> [INSTRUCTIONS FOR THE TASK]: Of all the lines in the entries below, give again exactly those starting at the line containing "You can click" and ending at the line containing "## What does it do", both ends included, and no others.
-------- SUPPLIED MATERIAL --------
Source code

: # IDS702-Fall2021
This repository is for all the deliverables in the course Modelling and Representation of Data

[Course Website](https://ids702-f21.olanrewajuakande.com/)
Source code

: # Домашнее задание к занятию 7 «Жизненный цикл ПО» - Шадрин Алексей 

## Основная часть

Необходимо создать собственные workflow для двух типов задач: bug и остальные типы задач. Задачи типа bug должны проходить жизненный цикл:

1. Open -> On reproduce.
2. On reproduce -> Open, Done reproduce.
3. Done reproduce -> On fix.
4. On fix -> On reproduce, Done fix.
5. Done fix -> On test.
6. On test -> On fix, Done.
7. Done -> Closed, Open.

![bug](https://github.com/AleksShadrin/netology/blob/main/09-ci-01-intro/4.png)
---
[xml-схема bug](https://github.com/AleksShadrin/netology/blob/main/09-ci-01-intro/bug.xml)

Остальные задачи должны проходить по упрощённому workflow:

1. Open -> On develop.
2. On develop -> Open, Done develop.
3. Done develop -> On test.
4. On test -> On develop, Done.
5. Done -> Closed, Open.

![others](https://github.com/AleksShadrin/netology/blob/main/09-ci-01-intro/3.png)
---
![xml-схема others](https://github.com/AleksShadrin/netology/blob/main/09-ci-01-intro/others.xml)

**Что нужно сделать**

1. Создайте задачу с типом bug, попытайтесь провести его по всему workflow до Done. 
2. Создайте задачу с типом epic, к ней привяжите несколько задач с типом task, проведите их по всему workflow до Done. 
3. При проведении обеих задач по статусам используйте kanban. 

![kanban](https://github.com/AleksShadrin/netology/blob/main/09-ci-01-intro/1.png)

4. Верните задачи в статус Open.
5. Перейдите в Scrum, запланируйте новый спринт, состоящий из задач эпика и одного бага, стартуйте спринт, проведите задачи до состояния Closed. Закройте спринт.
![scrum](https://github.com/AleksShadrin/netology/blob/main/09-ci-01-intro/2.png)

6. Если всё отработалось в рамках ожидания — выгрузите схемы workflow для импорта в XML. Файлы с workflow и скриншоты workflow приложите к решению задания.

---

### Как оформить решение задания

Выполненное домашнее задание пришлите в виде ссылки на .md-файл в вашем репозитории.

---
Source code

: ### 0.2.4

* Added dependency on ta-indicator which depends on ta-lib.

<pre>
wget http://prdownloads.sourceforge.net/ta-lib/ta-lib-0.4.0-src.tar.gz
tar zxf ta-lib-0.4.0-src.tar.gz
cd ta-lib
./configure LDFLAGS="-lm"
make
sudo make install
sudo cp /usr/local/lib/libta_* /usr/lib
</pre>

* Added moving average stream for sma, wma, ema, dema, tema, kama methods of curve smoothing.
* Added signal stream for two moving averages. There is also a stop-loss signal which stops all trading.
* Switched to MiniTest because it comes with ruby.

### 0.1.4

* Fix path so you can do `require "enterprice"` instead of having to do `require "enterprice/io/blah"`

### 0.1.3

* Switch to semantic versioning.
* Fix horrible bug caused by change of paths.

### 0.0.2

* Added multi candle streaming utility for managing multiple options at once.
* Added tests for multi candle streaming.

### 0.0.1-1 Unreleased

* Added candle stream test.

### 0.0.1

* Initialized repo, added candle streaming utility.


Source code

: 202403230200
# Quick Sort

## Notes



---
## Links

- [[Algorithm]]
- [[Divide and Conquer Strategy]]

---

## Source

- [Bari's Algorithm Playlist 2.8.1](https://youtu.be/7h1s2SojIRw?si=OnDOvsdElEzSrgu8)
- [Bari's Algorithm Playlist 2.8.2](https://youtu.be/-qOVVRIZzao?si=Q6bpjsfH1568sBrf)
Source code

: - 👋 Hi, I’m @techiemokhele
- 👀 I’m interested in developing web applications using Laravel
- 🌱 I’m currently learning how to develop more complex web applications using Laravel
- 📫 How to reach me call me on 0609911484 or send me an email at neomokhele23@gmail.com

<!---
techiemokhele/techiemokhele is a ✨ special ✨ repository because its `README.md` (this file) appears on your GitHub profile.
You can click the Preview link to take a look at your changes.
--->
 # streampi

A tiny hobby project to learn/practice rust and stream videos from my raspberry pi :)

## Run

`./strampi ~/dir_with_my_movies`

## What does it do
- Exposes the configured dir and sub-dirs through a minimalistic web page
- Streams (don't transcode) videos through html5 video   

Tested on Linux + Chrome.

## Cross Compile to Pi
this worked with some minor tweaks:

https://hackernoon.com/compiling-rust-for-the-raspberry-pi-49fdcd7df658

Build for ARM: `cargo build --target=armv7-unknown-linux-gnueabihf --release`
--------
> [SOLUTION TO THE PROBLEM]:
You can click the Preview link to take a look at your changes.
--->
 # streampi

A tiny hobby project to learn/practice rust and stream videos from my raspberry pi :)

## Run

`./strampi ~/dir_with_my_movies`

## What does it do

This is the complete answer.